• _What the task requires_
Leave the pictures out and repeat the rest of the data below exactly.

• _Rendered images with source text_
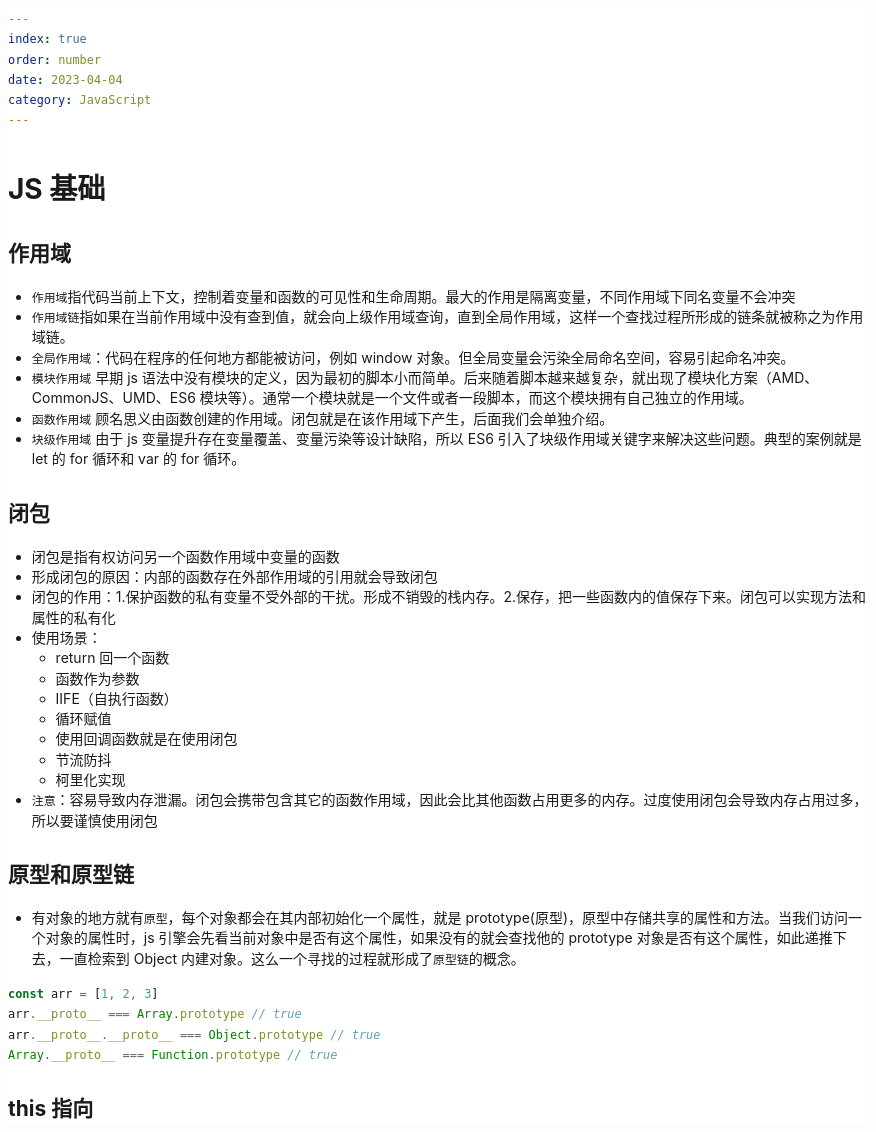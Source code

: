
 ```yaml
---
index: true
order: number
date: 2023-04-04
category: JavaScript
---
```


# JS 基础

## 作用域

-   `作用域`指代码当前上下文，控制着变量和函数的可见性和生命周期。最大的作用是隔离变量，不同作用域下同名变量不会冲突
-   `作用域链`指如果在当前作用域中没有查到值，就会向上级作用域查询，直到全局作用域，这样一个查找过程所形成的链条就被称之为作用域链。
-   `全局作用域`：代码在程序的任何地方都能被访问，例如 window 对象。但全局变量会污染全局命名空间，容易引起命名冲突。
-   `模块作用域` 早期 js 语法中没有模块的定义，因为最初的脚本小而简单。后来随着脚本越来越复杂，就出现了模块化方案（AMD、CommonJS、UMD、ES6 模块等）。通常一个模块就是一个文件或者一段脚本，而这个模块拥有自己独立的作用域。
-   `函数作用域` 顾名思义由函数创建的作用域。闭包就是在该作用域下产生，后面我们会单独介绍。
-   `块级作用域` 由于 js 变量提升存在变量覆盖、变量污染等设计缺陷，所以 ES6 引入了块级作用域关键字来解决这些问题。典型的案例就是 let 的 for 循环和 var 的 for 循环。

## 闭包

-   闭包是指有权访问另一个函数作用域中变量的函数
-   形成闭包的原因：内部的函数存在外部作用域的引用就会导致闭包
-   闭包的作用：1.保护函数的私有变量不受外部的干扰。形成不销毁的栈内存。2.保存，把一些函数内的值保存下来。闭包可以实现方法和属性的私有化
-   使用场景：
    -   return 回一个函数
    -   函数作为参数
    -   IIFE（自执行函数）
    -   循环赋值
    -   使用回调函数就是在使用闭包
    -   节流防抖
    -   柯里化实现
-   `注意`：容易导致内存泄漏。闭包会携带包含其它的函数作用域，因此会比其他函数占用更多的内存。过度使用闭包会导致内存占用过多，所以要谨慎使用闭包

## 原型和原型链

-   有对象的地方就有`原型`，每个对象都会在其内部初始化一个属性，就是 prototype(原型)，原型中存储共享的属性和方法。当我们访问一个对象的属性时，js 引擎会先看当前对象中是否有这个属性，如果没有的就会查找他的 prototype 对象是否有这个属性，如此递推下去，一直检索到 Object 内建对象。这么一个寻找的过程就形成了`原型链`的概念。

```js
const arr = [1, 2, 3]
arr.__proto__ === Array.prototype // true
arr.__proto__.__proto__ === Object.prototype // true
Array.__proto__ === Function.prototype // true
```

## this 指向
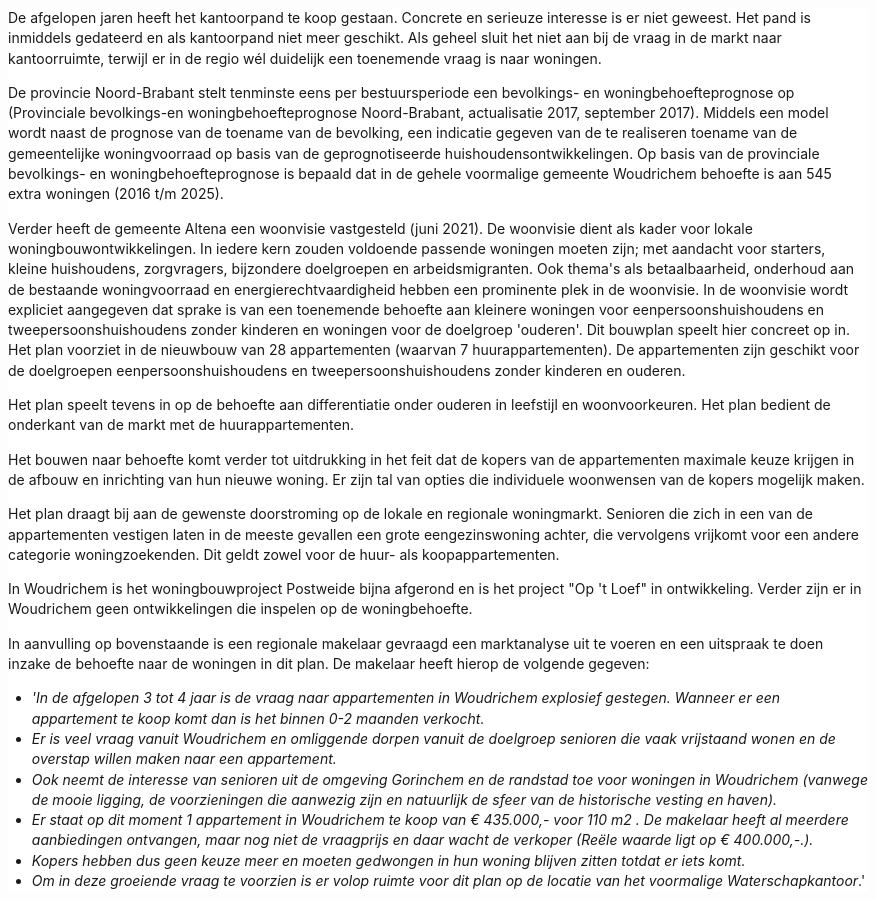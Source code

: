 De afgelopen jaren heeft het kantoorpand te koop gestaan. Concrete en serieuze interesse is er niet geweest. Het pand is inmiddels gedateerd en als kantoorpand niet meer geschikt. Als geheel sluit het niet aan bij de vraag in de markt naar kantoorruimte, terwijl er in de regio wél duidelijk een toenemende vraag is naar woningen.

De provincie Noord-Brabant stelt tenminste eens per bestuursperiode een bevolkings- en woningbehoefteprognose op (Provinciale bevolkings-en woningbehoefteprognose Noord-Brabant, actualisatie 2017, september 2017). Middels een model wordt naast de prognose van de toename van de bevolking, een indicatie gegeven van de te realiseren toename van de gemeentelijke woningvoorraad op basis van de geprognotiseerde huishoudensontwikkelingen. Op basis van de provinciale bevolkings- en woningbehoefteprognose is bepaald dat in de gehele voormalige gemeente Woudrichem behoefte is aan 545 extra woningen (2016 t/m 2025).

Verder heeft de gemeente Altena een woonvisie vastgesteld (juni 2021). De woonvisie dient als kader voor lokale woningbouwontwikkelingen. In iedere kern zouden voldoende passende woningen moeten zijn; met aandacht voor starters, kleine huishoudens, zorgvragers, bijzondere doelgroepen en arbeidsmigranten. Ook thema's als betaalbaarheid, onderhoud aan de bestaande woningvoorraad en energierechtvaardigheid hebben een prominente plek in de woonvisie. In de woonvisie wordt expliciet aangegeven dat sprake is van een toenemende behoefte aan kleinere woningen voor eenpersoonshuishoudens en tweepersoonshuishoudens zonder kinderen en woningen voor de doelgroep 'ouderen'. Dit bouwplan speelt hier concreet op in. Het plan voorziet in de nieuwbouw van 28 appartementen (waarvan 7 huurappartementen). De appartementen zijn geschikt voor de doelgroepen eenpersoonshuishoudens en tweepersoonshuishoudens zonder kinderen en ouderen.

Het plan speelt tevens in op de behoefte aan differentiatie onder ouderen in leefstijl en woonvoorkeuren. Het plan bedient de onderkant van de markt met de huurappartementen.

Het bouwen naar behoefte komt verder tot uitdrukking in het feit dat de kopers van de appartementen maximale keuze krijgen in de afbouw en inrichting van hun nieuwe woning. Er zijn tal van opties die individuele woonwensen van de kopers mogelijk maken.

Het plan draagt bij aan de gewenste doorstroming op de lokale en regionale woningmarkt. Senioren die zich in een van de appartementen vestigen laten in de meeste gevallen een grote eengezinswoning achter, die vervolgens vrijkomt voor een andere categorie woningzoekenden. Dit geldt zowel voor de huur- als koopappartementen.

In Woudrichem is het woningbouwproject Postweide bijna afgerond en is het project "Op 't Loef" in ontwikkeling. Verder zijn er in Woudrichem geen ontwikkelingen die inspelen op de woningbehoefte.

In aanvulling op bovenstaande is een regionale makelaar gevraagd een marktanalyse uit te voeren en een uitspraak te doen inzake de behoefte naar de woningen in dit plan. De makelaar heeft hierop de volgende gegeven:

- *'In de afgelopen 3 tot 4 jaar is de vraag naar appartementen in Woudrichem explosief gestegen. Wanneer er een appartement te koop komt dan is het binnen 0-2 maanden verkocht.*
- *Er is veel vraag vanuit Woudrichem en omliggende dorpen vanuit de doelgroep senioren die vaak vrijstaand wonen en de overstap willen maken naar een appartement.*
- *Ook neemt de interesse van senioren uit de omgeving Gorinchem en de randstad toe voor woningen in Woudrichem (vanwege de mooie ligging, de voorzieningen die aanwezig zijn en natuurlijk de sfeer van de historische vesting en haven).*
- *Er staat op dit moment 1 appartement in Woudrichem te koop van € 435.000,- voor 110 m2 . De makelaar heeft al meerdere aanbiedingen ontvangen, maar nog niet de vraagprijs en daar wacht de verkoper (Reële waarde ligt op € 400.000,-.).*
- *Kopers hebben dus geen keuze meer en moeten gedwongen in hun woning blijven zitten totdat er iets komt.*
- *Om in deze groeiende vraag te voorzien is er volop ruimte voor dit plan op de locatie van het voormalige Waterschapkantoor*.'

• _Response to this exercise_
Source code

:
 ```yaml
---
index: true
order: number
date: 2023-04-04
category: JavaScript
---
```


# JS 基础

## 作用域

-   `作用域`指代码当前上下文，控制着变量和函数的可见性和生命周期。最大的作用是隔离变量，不同作用域下同名变量不会冲突
-   `作用域链`指如果在当前作用域中没有查到值，就会向上级作用域查询，直到全局作用域，这样一个查找过程所形成的链条就被称之为作用域链。
-   `全局作用域`：代码在程序的任何地方都能被访问，例如 window 对象。但全局变量会污染全局命名空间，容易引起命名冲突。
-   `模块作用域` 早期 js 语法中没有模块的定义，因为最初的脚本小而简单。后来随着脚本越来越复杂，就出现了模块化方案（AMD、CommonJS、UMD、ES6 模块等）。通常一个模块就是一个文件或者一段脚本，而这个模块拥有自己独立的作用域。
-   `函数作用域` 顾名思义由函数创建的作用域。闭包就是在该作用域下产生，后面我们会单独介绍。
-   `块级作用域` 由于 js 变量提升存在变量覆盖、变量污染等设计缺陷，所以 ES6 引入了块级作用域关键字来解决这些问题。典型的案例就是 let 的 for 循环和 var 的 for 循环。

## 闭包

-   闭包是指有权访问另一个函数作用域中变量的函数
-   形成闭包的原因：内部的函数存在外部作用域的引用就会导致闭包
-   闭包的作用：1.保护函数的私有变量不受外部的干扰。形成不销毁的栈内存。2.保存，把一些函数内的值保存下来。闭包可以实现方法和属性的私有化
-   使用场景：
    -   return 回一个函数
    -   函数作为参数
    -   IIFE（自执行函数）
    -   循环赋值
    -   使用回调函数就是在使用闭包
    -   节流防抖
    -   柯里化实现
-   `注意`：容易导致内存泄漏。闭包会携带包含其它的函数作用域，因此会比其他函数占用更多的内存。过度使用闭包会导致内存占用过多，所以要谨慎使用闭包

## 原型和原型链

-   有对象的地方就有`原型`，每个对象都会在其内部初始化一个属性，就是 prototype(原型)，原型中存储共享的属性和方法。当我们访问一个对象的属性时，js 引擎会先看当前对象中是否有这个属性，如果没有的就会查找他的 prototype 对象是否有这个属性，如此递推下去，一直检索到 Object 内建对象。这么一个寻找的过程就形成了`原型链`的概念。

```js
const arr = [1, 2, 3]
arr.__proto__ === Array.prototype // true
arr.__proto__.__proto__ === Object.prototype // true
Array.__proto__ === Function.prototype // true
```

## this 指向
Source code

: De afgelopen jaren heeft het kantoorpand te koop gestaan. Concrete en serieuze interesse is er niet geweest. Het pand is inmiddels gedateerd en als kantoorpand niet meer geschikt. Als geheel sluit het niet aan bij de vraag in de markt naar kantoorruimte, terwijl er in de regio wél duidelijk een toenemende vraag is naar woningen.

De provincie Noord-Brabant stelt tenminste eens per bestuursperiode een bevolkings- en woningbehoefteprognose op (Provinciale bevolkings-en woningbehoefteprognose Noord-Brabant, actualisatie 2017, september 2017). Middels een model wordt naast de prognose van de toename van de bevolking, een indicatie gegeven van de te realiseren toename van de gemeentelijke woningvoorraad op basis van de geprognotiseerde huishoudensontwikkelingen. Op basis van de provinciale bevolkings- en woningbehoefteprognose is bepaald dat in de gehele voormalige gemeente Woudrichem behoefte is aan 545 extra woningen (2016 t/m 2025).

Verder heeft de gemeente Altena een woonvisie vastgesteld (juni 2021). De woonvisie dient als kader voor lokale woningbouwontwikkelingen. In iedere kern zouden voldoende passende woningen moeten zijn; met aandacht voor starters, kleine huishoudens, zorgvragers, bijzondere doelgroepen en arbeidsmigranten. Ook thema's als betaalbaarheid, onderhoud aan de bestaande woningvoorraad en energierechtvaardigheid hebben een prominente plek in de woonvisie. In de woonvisie wordt expliciet aangegeven dat sprake is van een toenemende behoefte aan kleinere woningen voor eenpersoonshuishoudens en tweepersoonshuishoudens zonder kinderen en woningen voor de doelgroep 'ouderen'. Dit bouwplan speelt hier concreet op in. Het plan voorziet in de nieuwbouw van 28 appartementen (waarvan 7 huurappartementen). De appartementen zijn geschikt voor de doelgroepen eenpersoonshuishoudens en tweepersoonshuishoudens zonder kinderen en ouderen.

Het plan speelt tevens in op de behoefte aan differentiatie onder ouderen in leefstijl en woonvoorkeuren. Het plan bedient de onderkant van de markt met de huurappartementen.

Het bouwen naar behoefte komt verder tot uitdrukking in het feit dat de kopers van de appartementen maximale keuze krijgen in de afbouw en inrichting van hun nieuwe woning. Er zijn tal van opties die individuele woonwensen van de kopers mogelijk maken.

Het plan draagt bij aan de gewenste doorstroming op de lokale en regionale woningmarkt. Senioren die zich in een van de appartementen vestigen laten in de meeste gevallen een grote eengezinswoning achter, die vervolgens vrijkomt voor een andere categorie woningzoekenden. Dit geldt zowel voor de huur- als koopappartementen.

In Woudrichem is het woningbouwproject Postweide bijna afgerond en is het project "Op 't Loef" in ontwikkeling. Verder zijn er in Woudrichem geen ontwikkelingen die inspelen op de woningbehoefte.

In aanvulling op bovenstaande is een regionale makelaar gevraagd een marktanalyse uit te voeren en een uitspraak te doen inzake de behoefte naar de woningen in dit plan. De makelaar heeft hierop de volgende gegeven:

- *'In de afgelopen 3 tot 4 jaar is de vraag naar appartementen in Woudrichem explosief gestegen. Wanneer er een appartement te koop komt dan is het binnen 0-2 maanden verkocht.*
- *Er is veel vraag vanuit Woudrichem en omliggende dorpen vanuit de doelgroep senioren die vaak vrijstaand wonen en de overstap willen maken naar een appartement.*
- *Ook neemt de interesse van senioren uit de omgeving Gorinchem en de randstad toe voor woningen in Woudrichem (vanwege de mooie ligging, de voorzieningen die aanwezig zijn en natuurlijk de sfeer van de historische vesting en haven).*
- *Er staat op dit moment 1 appartement in Woudrichem te koop van € 435.000,- voor 110 m2 . De makelaar heeft al meerdere aanbiedingen ontvangen, maar nog niet de vraagprijs en daar wacht de verkoper (Reële waarde ligt op € 400.000,-.).*
- *Kopers hebben dus geen keuze meer en moeten gedwongen in hun woning blijven zitten totdat er iets komt.*
- *Om in deze groeiende vraag te voorzien is er volop ruimte voor dit plan op de locatie van het voormalige Waterschapkantoor*.'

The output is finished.